Recap: Week Ending June 7, 2013
This past week started off with the markets pushing lower, however, with positive economic data later in the week US markets closed higher once again. With this being said, the gains were not felt around the world with many indexes in Europe and Asia closing lower. One of the larger suffers of the week was the TSX which closed at 12,374.30, down 286.92 on the week. TSX’s drop comes as both gold and silver lack any movement, creating a strong horizontal channel. This channel forms at an interesting time, as the US dollar index (DX) experienced an extremely aggressive move to the downside this past week, closing at 81.69. This push lower in the DX may be a strong sign for gold bugs as the dollar is historically inversely correlated with gold. With this being said, this downside action in the DX may just be short term as its RSI is approaching the closely watched 30 level, which is commonly perceived as oversold. As the dollar index pointed down, naturally the Euro released to the upside, making new trend high above 1.33. It was announced this week that all EU emergency aid for environmental disasters has run dry following flooding in Central Europe. The rise in the Euro also pushed up the YEN against the USD, with the USD making a low of just under 95 on the week.
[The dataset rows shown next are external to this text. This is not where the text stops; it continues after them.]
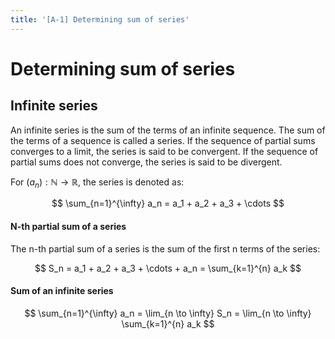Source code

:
 ```yaml
---
title: '[A-1] Determining sum of series'
---
```


# Determining sum of series

## Infinite series

An infinite series is the sum of the terms of an infinite sequence. The sum of the terms of a sequence is called a series. If the sequence of partial sums converges to a limit, the series is said to be convergent. If the sequence of partial sums does not converge, the series is said to be divergent.

For $(a_n): \mathbb{N} \to \mathbb{R}$, the series is denoted as:

$$
\sum_{n=1}^{\infty} a_n = a_1 + a_2 + a_3 + \cdots
$$

#### N-th partial sum of a series

The n-th partial sum of a series is the sum of the first n terms of the series:

$$
S_n = a_1 + a_2 + a_3 + \cdots + a_n = \sum_{k=1}^{n} a_k
$$

#### Sum of an infinite series

$$
\sum_{n=1}^{\infty} a_n = \lim_{n \to \infty} S_n = \lim_{n \to \infty} \sum_{k=1}^{n} a_k
$$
This level is the lowest level we have seen on the YEN in over one month. The recent run down in the YEN has pushed up the Nikkei, the principal Japanese stock index. This move has caused inflation fears, pushing up the index. If investors did not hedge themselves accordingly regarding their currency, the YEN, they would have seen any returns evaporated by the devaluation of their currency. As the YEN continues its push high, further weakness in the Nikkei is expected. One of the more interesting currency crosses investors are following is the AUD/JPY; both currencies are considered to be some of the weakest in the world. Recently this week, the AUD broke down against the YEN, making it a target of short positions for many major currency pairs.
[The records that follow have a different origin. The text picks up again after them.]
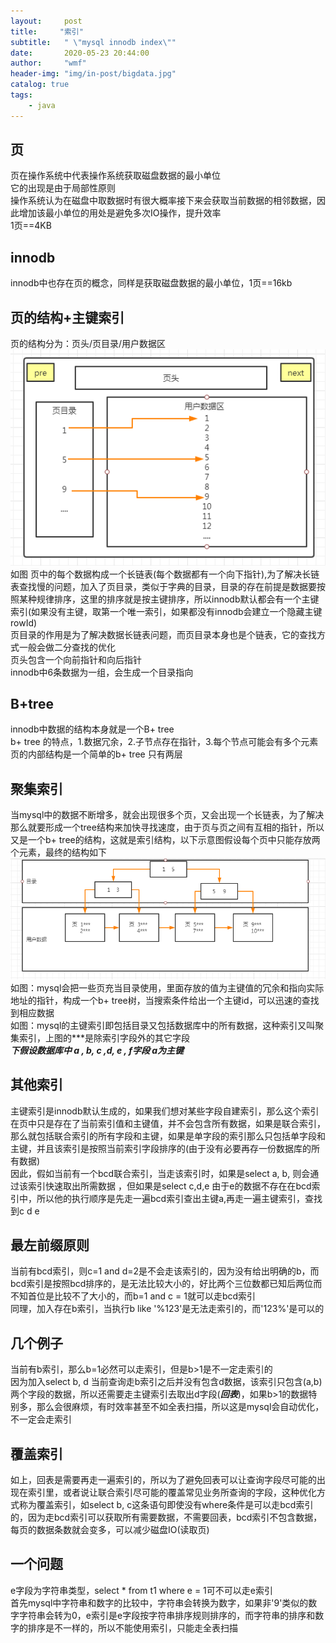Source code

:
 ```yaml
---
layout:     post
title:     "索引"
subtitle:   " \"mysql innodb index\""
date:       2020-05-23 20:44:00
author:     "wmf"
header-img: "img/in-post/bigdata.jpg"
catalog: true
tags:
    - java
---
```

## 页
页在操作系统中代表操作系统获取磁盘数据的最小单位<br>
它的出现是由于局部性原则<br>
操作系统认为在磁盘中取数据时有很大概率接下来会获取当前数据的相邻数据，因此增加该最小单位的用处是避免多次IO操作，提升效率<br>
1页==4KB
## innodb
innodb中也存在页的概念，同样是获取磁盘数据的最小单位，1页==16kb
## 页的结构+主键索引
页的结构分为：页头/页目录/用户数据区
<img class="shadow" src="/img/in-post/page.png" width="720"/>
如图 页中的每个数据构成一个长链表(每个数据都有一个向下指针),为了解决长链表查找慢的问题，加入了页目录，类似于字典的目录，目录的存在前提是数据要按照某种规律排序，这里的排序就是按主键排序，所以innodb默认都会有一个主键索引(如果没有主键，取第一个唯一索引，如果都没有innodb会建立一个隐藏主键rowId)<br>
页目录的作用是为了解决数据长链表问题，而页目录本身也是个链表，它的查找方式一般会做二分查找的优化<br>
页头包含一个向前指针和向后指针<br>
innodb中6条数据为一组，会生成一个目录指向
## B+tree
innodb中数据的结构本身就是一个B+ tree<br>
b+ tree 的特点，1.数据冗余，2.子节点存在指针，3.每个节点可能会有多个元素<br>
页的内部结构是一个简单的b+ tree 只有两层
## 聚集索引
当mysql中的数据不断增多，就会出现很多个页，又会出现一个长链表，为了解决那么就要形成一个tree结构来加快寻找速度，由于页与页之间有互相的指针，所以又是一个b+ tree的结构，这就是索引结构，以下示意图假设每个页中只能存放两个元素，最终的结构如下
<img class="shadow" src="/img/in-post/index.png" width="720"/>
如图：mysql会把一些页充当目录使用，里面存放的值为主键值的冗余和指向实际地址的指针，构成一个b+ tree树，当搜索条件给出一个主键id，可以迅速的查找到相应数据<br>
如图：mysql的主键索引即包括目录又包括数据库中的所有数据，这种索引又叫聚集索引，上图的***是除索引字段外的其它字段<br>
***下假设数据库中 a , b, c ,d, e , f字段 a为主键***
## 其他索引
主键索引是innodb默认生成的，如果我们想对某些字段自建索引，那么这个索引在页中只是存在了当前索引值和主键值，并不会包含所有数据，如果是联合索引，那么就包括联合索引的所有字段和主键，如果是单字段的索引那么只包括单字段和主键，并且该索引是按照当前索引字段排序的(由于没有必要再存一份数据库的所有数据)<br>
因此，假如当前有一个bcd联合索引，当走该索引时，如果是select a, b, 则会通过该索引快速取出所需数据
，但如果是select c,d,e 由于e的数据不存在在bcd索引中，所以他的执行顺序是先走一遍bcd索引查出主键a,再走一遍主键索引，查找到c d e
## 最左前缀原则
当前有bcd索引，则c=1 and d=2是不会走该索引的，因为没有给出明确的b，而bcd索引是按照bcd排序的，是无法比较大小的，好比两个三位数都已知后两位而不知首位是比较不了大小的，而b=1 and c = 1就可以走bcd索引<br>
同理，加入存在b索引，当执行b like '%123'是无法走索引的，而'123%'是可以的
## 几个例子
当前有b索引，那么b=1必然可以走索引，但是b>1是不一定走索引的<br>
因为加入select b, d 当前查询走b索引之后并没有包含d数据，该索引只包含(a,b)两个字段的数据，所以还需要走主键索引去取出d字段(***回表***)，如果b>1的数据特别多，那么会很麻烦，有时效率甚至不如全表扫描，所以这是mysql会自动优化，不一定会走索引
## 覆盖索引
如上，回表是需要再走一遍索引的，所以为了避免回表可以让查询字段尽可能的出现在索引里，或者说让联合索引尽可能的覆盖常见业务所查询的字段，这种优化方式称为覆盖索引，如select b, c这条语句即使没有where条件是可以走bcd索引的，因为走bcd索引可以获取所有需要数据，不需要回表，bcd索引不包含数据，每页的数据条数就会变多，可以减少磁盘IO(读取页)
## 一个问题
e字段为字符串类型，select * from t1 where e = 1可不可以走e索引<br>
首先mysql中字符串和数字的比较中，字符串会转换为数字，如果非'9'类似的数字字符串会转为0，e索引是e字段按字符串排序规则排序的，而字符串的排序和数字的排序是不一样的，所以不能使用索引，只能走全表扫描


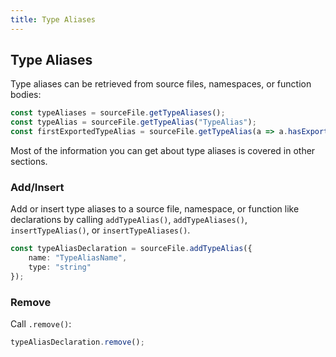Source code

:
 ```yaml
---
title: Type Aliases
---
```


## Type Aliases

Type aliases can be retrieved from source files, namespaces, or function bodies:

```ts
const typeAliases = sourceFile.getTypeAliases();
const typeAlias = sourceFile.getTypeAlias("TypeAlias");
const firstExportedTypeAlias = sourceFile.getTypeAlias(a => a.hasExportKeyword());
```

Most of the information you can get about type aliases is covered in other sections.

### Add/Insert

Add or insert type aliases to a source file, namespace, or function like declarations by calling `addTypeAlias()`, `addTypeAliases()`, `insertTypeAlias()`, or `insertTypeAliases()`.

```ts
const typeAliasDeclaration = sourceFile.addTypeAlias({
    name: "TypeAliasName",
    type: "string"
});
```

### Remove

Call `.remove()`:

```ts
typeAliasDeclaration.remove();
```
On Friday, both the Canadian and US governments released unemployment rates for May. Economists were expecting 7.2% (unchanged) in Canada, and 7.5% (unchanged) in the US. Results came in at 7.1% in Canada and 7.6% in the US. The Canadian figure shows that the economy in Canada may not be as bad off as most believed. This number was also supported by the creation of 95k new jobs in Canada this last month. With results like this, the economy in Canada is truly better off than expected. In the United States the numbers were not as good, however, Nonfarm payrolls increased by 175k, beating the expected 170k. Despite the increase in US unemployment, Nonfarm indicates job growth in the US is still active and strong. The currency markets reacted with the USD selling off quickly against the CAD. After a small retracement, the CAD continued to gain strength pushing the USD to close at 1.0193 on the week.
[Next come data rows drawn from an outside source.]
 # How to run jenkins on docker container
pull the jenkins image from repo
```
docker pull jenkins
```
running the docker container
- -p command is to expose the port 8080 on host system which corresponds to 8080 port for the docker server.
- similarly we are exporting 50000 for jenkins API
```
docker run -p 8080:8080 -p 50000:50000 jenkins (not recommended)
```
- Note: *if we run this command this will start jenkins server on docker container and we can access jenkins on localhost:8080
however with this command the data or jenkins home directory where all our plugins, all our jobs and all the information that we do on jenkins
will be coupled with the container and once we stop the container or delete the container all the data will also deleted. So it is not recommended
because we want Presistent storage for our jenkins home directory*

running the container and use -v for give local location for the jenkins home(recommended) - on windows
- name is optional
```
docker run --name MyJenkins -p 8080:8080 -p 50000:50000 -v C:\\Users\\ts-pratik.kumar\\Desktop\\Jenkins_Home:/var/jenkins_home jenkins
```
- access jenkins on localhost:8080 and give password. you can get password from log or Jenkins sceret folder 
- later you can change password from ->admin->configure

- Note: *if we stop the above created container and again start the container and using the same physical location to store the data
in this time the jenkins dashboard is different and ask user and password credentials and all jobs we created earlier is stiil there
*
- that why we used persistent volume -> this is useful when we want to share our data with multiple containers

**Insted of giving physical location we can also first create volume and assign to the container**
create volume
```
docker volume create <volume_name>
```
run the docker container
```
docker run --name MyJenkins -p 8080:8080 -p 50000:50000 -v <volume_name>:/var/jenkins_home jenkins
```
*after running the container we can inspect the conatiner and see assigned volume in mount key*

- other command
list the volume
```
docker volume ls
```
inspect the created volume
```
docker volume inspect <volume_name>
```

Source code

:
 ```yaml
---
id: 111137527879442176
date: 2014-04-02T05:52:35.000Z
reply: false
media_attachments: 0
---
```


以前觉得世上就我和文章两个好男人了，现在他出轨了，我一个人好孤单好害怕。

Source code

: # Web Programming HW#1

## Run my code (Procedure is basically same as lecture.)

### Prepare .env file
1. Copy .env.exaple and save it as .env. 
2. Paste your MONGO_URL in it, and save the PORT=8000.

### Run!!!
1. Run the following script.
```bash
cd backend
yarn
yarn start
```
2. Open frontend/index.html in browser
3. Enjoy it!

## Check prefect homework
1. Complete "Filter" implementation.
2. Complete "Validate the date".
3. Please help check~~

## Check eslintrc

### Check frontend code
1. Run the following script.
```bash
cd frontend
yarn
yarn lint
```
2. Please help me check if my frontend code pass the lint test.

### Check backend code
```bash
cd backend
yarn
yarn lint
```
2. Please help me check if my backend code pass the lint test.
The economic calendar for North America is relatively light for the upcoming week with the most anticipated release, Retail Sales for the month of May, scheduled for release 8:30AM Thursday. The prior reading is 0.1%. Besides that release, economists will also be awaiting the Bank of Japan’s interest rate decision (0.1% prior) which will be released early Tuesday morning. The following day, Wednesday, will be important for the British economy as the UK government released their Claimant Count change. The prior reading is -7.3k, any move between -5k and 0 would be a highly bullish sign to the struggling UK economy.